**EXERCISE**:
Each line below with the string "before" should be copied.

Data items
%%

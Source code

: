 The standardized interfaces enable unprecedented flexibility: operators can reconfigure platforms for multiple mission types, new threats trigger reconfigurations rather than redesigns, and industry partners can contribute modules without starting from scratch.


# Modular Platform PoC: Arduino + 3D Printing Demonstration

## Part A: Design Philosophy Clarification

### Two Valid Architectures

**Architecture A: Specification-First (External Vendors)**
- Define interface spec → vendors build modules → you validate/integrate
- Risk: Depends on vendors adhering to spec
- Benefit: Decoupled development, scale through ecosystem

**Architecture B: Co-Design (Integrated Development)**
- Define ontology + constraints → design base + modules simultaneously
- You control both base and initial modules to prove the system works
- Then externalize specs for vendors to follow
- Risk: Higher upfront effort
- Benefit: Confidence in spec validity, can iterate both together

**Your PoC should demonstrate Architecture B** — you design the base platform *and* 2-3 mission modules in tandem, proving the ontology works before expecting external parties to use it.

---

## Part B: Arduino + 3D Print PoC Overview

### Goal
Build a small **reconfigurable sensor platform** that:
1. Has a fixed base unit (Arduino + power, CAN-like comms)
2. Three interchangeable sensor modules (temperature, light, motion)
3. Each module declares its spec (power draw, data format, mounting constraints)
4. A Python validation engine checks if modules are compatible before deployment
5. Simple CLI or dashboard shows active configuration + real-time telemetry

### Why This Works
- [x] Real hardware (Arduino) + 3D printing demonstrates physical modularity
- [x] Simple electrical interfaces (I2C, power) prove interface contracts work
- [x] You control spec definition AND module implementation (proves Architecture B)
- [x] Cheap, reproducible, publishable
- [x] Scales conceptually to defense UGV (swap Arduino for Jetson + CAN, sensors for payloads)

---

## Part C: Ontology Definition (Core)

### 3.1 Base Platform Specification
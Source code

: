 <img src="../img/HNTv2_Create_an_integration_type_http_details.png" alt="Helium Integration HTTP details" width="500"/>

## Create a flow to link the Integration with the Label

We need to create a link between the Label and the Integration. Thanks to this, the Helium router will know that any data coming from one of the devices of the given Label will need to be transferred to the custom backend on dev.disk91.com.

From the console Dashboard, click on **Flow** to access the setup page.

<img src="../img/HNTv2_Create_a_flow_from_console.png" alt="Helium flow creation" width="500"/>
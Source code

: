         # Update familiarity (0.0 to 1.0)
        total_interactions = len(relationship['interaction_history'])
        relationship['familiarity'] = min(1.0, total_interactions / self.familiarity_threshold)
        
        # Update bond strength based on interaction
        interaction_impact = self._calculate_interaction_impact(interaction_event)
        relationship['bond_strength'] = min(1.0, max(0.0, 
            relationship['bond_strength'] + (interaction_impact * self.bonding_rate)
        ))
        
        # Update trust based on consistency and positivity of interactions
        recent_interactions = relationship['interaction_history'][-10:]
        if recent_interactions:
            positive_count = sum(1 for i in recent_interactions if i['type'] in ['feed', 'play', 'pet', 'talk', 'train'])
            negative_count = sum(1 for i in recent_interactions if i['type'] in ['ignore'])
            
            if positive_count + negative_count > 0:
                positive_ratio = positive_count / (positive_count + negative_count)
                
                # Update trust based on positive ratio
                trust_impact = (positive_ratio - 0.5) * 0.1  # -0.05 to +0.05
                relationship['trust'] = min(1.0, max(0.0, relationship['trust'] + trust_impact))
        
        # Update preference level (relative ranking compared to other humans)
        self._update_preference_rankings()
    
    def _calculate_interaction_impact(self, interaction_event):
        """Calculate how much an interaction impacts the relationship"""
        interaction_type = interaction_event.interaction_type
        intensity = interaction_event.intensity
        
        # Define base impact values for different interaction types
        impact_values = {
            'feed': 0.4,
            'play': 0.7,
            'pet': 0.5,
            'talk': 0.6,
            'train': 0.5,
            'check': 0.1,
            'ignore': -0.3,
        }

%%

**EXERCISE SOLUTION**:
**Your PoC should demonstrate Architecture B** — you design the base platform *and* 2-3 mission modules in tandem, proving the ontology works before expecting external parties to use it.
4. A Python validation engine checks if modules are compatible before deployment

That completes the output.